Gestaltenreichtum wäre schon ein großes Wort. "Ein Kosmos musikalischer Gedanken" ein noch größeres.
Aber warum aus einem mittelprächtigen Walzer-Thema entwickelt? Tja, wie sieht es denn mit uns selber aus? Allenfalls mittelprächtig, und trotzdem: was für Erfahrungen können wir mit offenen Augen und Ohren machen!!!
Darüber dürfen wir in fruchtbares Grübeln geraten angesichts einer solchen erregenden und beruhigenden, von Anfang bis Ende durchlebten Aufnahme wie der vorliegenden von Michael Korstick. Spätestens in der 31. Variation denkt man dann auch an die weltenferne Melancholie der einen berühmten Goldbergvariation, Beethoven muss sie gekannt haben, "Schmerzgirlanden (An Bach)" nennt Brendel das.

4) Diabelli Var. XXXI ab 44:54 bis (oder nach Bedarf) 46:27 1:33

Dann auch, nach einer kleinen Ewigkeit, die Gegenwelt, die nach einem Finale aussieht, - eine Fuge, die Brendel "Kraftakt (An Händel)" nennt; aber dieser Kraftakt ist durchaus noch nicht das Ende des gewaltigen Kompendiums. Schon im zweiten Teil der Fuge lockert es sich:

5) Diabelli Var. XXXII ab 52:52 bis 54:02 1:10

Und was danach folgt, beschreibt ein Kommentator so: "Unvergleichlich ... die Grazie, mit der Beethoven, Mozart beschwörend, nach dem 'Wollen' der Fuge zu einem 'Nichts-mehr-wollen', einem 'Zulassen' gefunden hat.
Brendel, der Belesene, zitiert in diesem Zusammenhang Kleists Über das Marionetten-Theater:
'So findet sich auch, wenn die Erkenntnis gleichsam durch ein Unendliches gegangen ist, die Grazie wieder ein.' "

6) Diabelli Var. XXXIII ab 55:24 bis 56:04 0:40
(Musik verschwindet unter folgendem Text)

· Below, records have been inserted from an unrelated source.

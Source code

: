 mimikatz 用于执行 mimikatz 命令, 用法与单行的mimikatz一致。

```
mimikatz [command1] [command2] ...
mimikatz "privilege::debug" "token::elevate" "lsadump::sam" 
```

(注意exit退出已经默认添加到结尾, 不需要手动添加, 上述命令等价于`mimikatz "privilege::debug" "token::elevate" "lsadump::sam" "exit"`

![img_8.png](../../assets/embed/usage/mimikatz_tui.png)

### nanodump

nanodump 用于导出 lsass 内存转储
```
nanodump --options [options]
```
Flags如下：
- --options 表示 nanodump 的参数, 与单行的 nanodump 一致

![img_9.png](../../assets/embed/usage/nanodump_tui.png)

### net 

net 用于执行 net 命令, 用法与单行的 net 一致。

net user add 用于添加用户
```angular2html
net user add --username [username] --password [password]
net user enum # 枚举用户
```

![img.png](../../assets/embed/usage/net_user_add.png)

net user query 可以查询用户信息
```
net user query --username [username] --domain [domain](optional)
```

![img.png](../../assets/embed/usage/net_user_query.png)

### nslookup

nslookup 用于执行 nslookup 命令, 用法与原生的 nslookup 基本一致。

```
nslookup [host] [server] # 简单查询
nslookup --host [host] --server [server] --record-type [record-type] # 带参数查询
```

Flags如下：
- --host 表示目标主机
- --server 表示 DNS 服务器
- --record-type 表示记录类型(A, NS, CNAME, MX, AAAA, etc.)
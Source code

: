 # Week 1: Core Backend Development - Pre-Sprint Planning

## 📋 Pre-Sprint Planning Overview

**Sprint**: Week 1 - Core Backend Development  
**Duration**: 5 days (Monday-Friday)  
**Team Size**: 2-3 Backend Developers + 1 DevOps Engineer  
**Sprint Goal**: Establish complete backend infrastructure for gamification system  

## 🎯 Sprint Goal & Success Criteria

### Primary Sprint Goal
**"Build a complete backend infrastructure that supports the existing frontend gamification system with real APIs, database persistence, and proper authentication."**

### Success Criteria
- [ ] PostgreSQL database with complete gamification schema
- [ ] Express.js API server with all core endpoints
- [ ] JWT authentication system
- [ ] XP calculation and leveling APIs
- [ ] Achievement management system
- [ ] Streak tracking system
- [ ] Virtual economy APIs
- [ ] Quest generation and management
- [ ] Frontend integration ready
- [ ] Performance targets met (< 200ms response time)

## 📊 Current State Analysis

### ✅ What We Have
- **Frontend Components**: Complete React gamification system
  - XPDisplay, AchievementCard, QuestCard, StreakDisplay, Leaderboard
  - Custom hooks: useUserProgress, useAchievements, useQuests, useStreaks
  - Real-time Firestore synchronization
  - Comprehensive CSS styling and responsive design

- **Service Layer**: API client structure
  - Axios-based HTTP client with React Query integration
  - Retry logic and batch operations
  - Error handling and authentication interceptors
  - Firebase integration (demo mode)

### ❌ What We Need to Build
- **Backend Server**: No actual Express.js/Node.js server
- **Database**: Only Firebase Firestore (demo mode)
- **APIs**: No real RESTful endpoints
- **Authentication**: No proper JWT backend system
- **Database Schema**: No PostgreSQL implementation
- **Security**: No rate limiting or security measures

Ich sollte Ihnen noch mitteilen, dass diese CD, - die Nr. 1 des geplanten vollständigen Beethoven-Zyklus mit Michael Korstick -, auch eine anrührende Interpretation der F-moll-Variationen von Joseph Haydn enthält.
In meinen heutigen analytischen oder bildhaften Bemerkungen habe ich mich an die ausgezeichnete Vorarbeit eines Schulmusikers in Mosbach/Baden gehalten (Christof Roos, OStR Nikolaus-Kistner-Gymnasium), leicht auffindbar im Internet. Die genaue Webadresse sagt Ihnen unser Hörertelefon ebenso wie die Bezugsquelle dieser mustergültigen Aufnahme der Diabelli-Variationen. Am Mikrofon verabschiedet sich J.R.